A livello di cooperazione internazionale è fondamentale aver scavalcato quello che fino ad oggi era un grande ostacolo: il segreto bancario. La Convenzione sancisce in due articoli, uno sulla criminalizzazione l’altro sulla cooperazione internazionale, che i Paesi e le loro istituzioni finanziarie non possono più appellarsi al segreto bancario per impedire l’impiego di strumenti giudiziari quali rogatorie, mandati di arresto ed estradizione. Anche in Europa dovranno cambiare molte cose, soprattutto in quei Paesi in cui il segreto bancario è tutt’oggi considerato invalicabile».

Buoni propositi solo sulla carta? Dei 129 Stati firmatari ad oggi solo 30 hanno ratificato la Convenzione sulla corruzione. Tra quelli più industrializzati, solo Francia e Sud Africa. Che cosa significa ciò? Rimarranno, quelle scritte nelle pagine di Merida, solo delle belle parole?
«Per quanto riguarda l’Europa e gli Stati Uniti, le prescrizioni della Convenzione sono già contenute nei Codici nazionali. Per questo, il fatto che ancora non sia stata ratificata potrebbe non costituire un problema – sostiene Maria Teresa Brassiolo, presidente di Transparency International Italia, un’associazione che si batte contro la corruzione –. Ma non è certo un messaggio positivo che viene lanciato a livello internazionale. Il rischio che gli auspici rimangano buoni propositi sulla carta esiste. Io guardo con più convinzione la “Convenzione contro la corruzione” siglata dall’Ocse nel 1997. Essa rappresenta una tappa sicuramente epocale che ha cambiato radicalmente l’approccio al problema, soprattutto perché si è data delle regole di controllo annuale che vengono rispettate. È con questa Convenzione che si è stabilito a livello internazionale che le società che commettono atti di corruzione ne sono responsabili e quindi sono perseguibili. Non è un passo da poco visto che nel diritto romano, a differenza di quello anglosassone, “la società non può delinquere”. Spero che la Convenzione di Merida venga ratificata anche dall’Italia perché è fondamentale che siano lanciati messaggi forti per cambiare la cultura della corruzione nel nostro Paese. Le leggi da sole non bastano se mancano l’educazione e la percezione che la corruzione non è un atto di furbizia, ma un reato, un atto di delinquenza che castra lo sviluppo. A volte la stampa contribuisce a creare questa cultura errata. Per esempio, usando il termine “furbetti del quartiere” e non il più opportuno “disonesti del quartiere”. Chi ruba, truffa, corrompe non può essere rappresentato come uno più sveglio degli altri. Senza l’educazione alla legalità, le leggi non servono a nulla. Educazione significa anche che tutti i cittadini abbiano modo di venire informati sui loro diritti, sulle opportunità a loro offerte, senza discriminazione alcuna in modo che vi possa anche essere una leale concorrenza.

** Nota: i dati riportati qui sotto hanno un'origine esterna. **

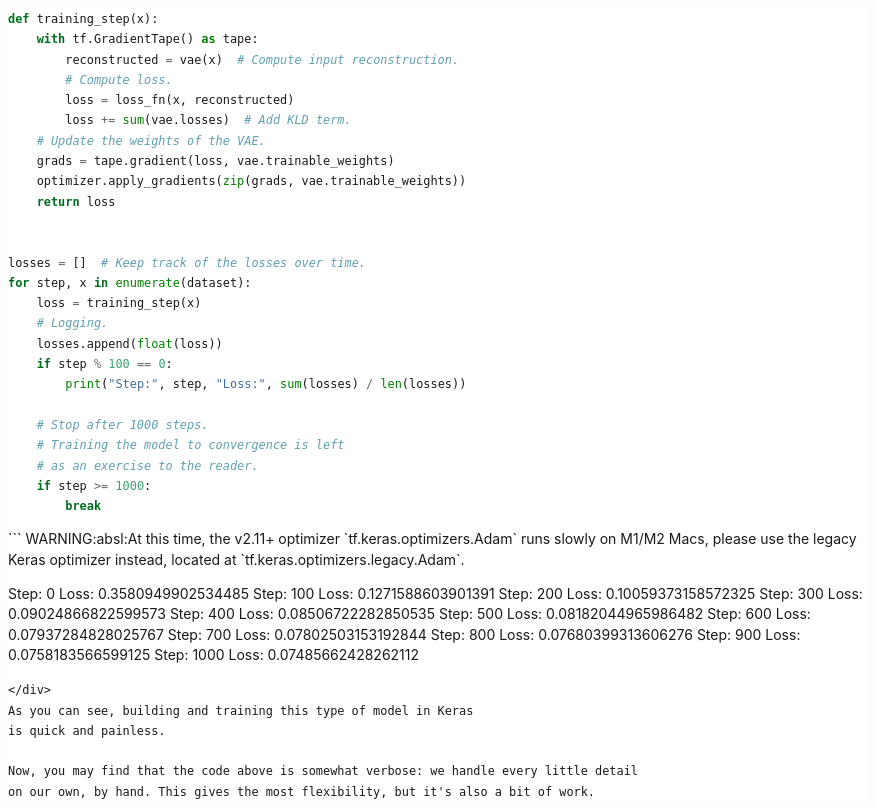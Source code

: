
 ```python
def training_step(x):
    with tf.GradientTape() as tape:
        reconstructed = vae(x)  # Compute input reconstruction.
        # Compute loss.
        loss = loss_fn(x, reconstructed)
        loss += sum(vae.losses)  # Add KLD term.
    # Update the weights of the VAE.
    grads = tape.gradient(loss, vae.trainable_weights)
    optimizer.apply_gradients(zip(grads, vae.trainable_weights))
    return loss


losses = []  # Keep track of the losses over time.
for step, x in enumerate(dataset):
    loss = training_step(x)
    # Logging.
    losses.append(float(loss))
    if step % 100 == 0:
        print("Step:", step, "Loss:", sum(losses) / len(losses))

    # Stop after 1000 steps.
    # Training the model to convergence is left
    # as an exercise to the reader.
    if step >= 1000:
        break
```

<div class="k-default-codeblock">
```
WARNING:absl:At this time, the v2.11+ optimizer `tf.keras.optimizers.Adam` runs slowly on M1/M2 Macs, please use the legacy Keras optimizer instead, located at `tf.keras.optimizers.legacy.Adam`.

Step: 0 Loss: 0.3580949902534485
Step: 100 Loss: 0.1271588603901391
Step: 200 Loss: 0.10059373158572325
Step: 300 Loss: 0.09024866822599573
Step: 400 Loss: 0.08506722282850535
Step: 500 Loss: 0.08182044965986482
Step: 600 Loss: 0.07937284828025767
Step: 700 Loss: 0.07802503153192844
Step: 800 Loss: 0.07680399313606276
Step: 900 Loss: 0.0758183566599125
Step: 1000 Loss: 0.07485662428262112

```
</div>
As you can see, building and training this type of model in Keras
is quick and painless.

Now, you may find that the code above is somewhat verbose: we handle every little detail
on our own, by hand. This gives the most flexibility, but it's also a bit of work.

Non vi deve essere da parte di alcuni un accesso privilegiato alle informazioni. Lavorare sull’educazione richiede tempi lunghi, ma porta a successi ben più profondi e radicali. Per questo i messaggi lanciati a livello istituzionale sono importanti. In questo senso la ratifica da parte dell’Italia della Convenzione di Merida è un momento di crescita per il nostro Paese ed è pertanto auspicabile che venga attuata in tempi brevi».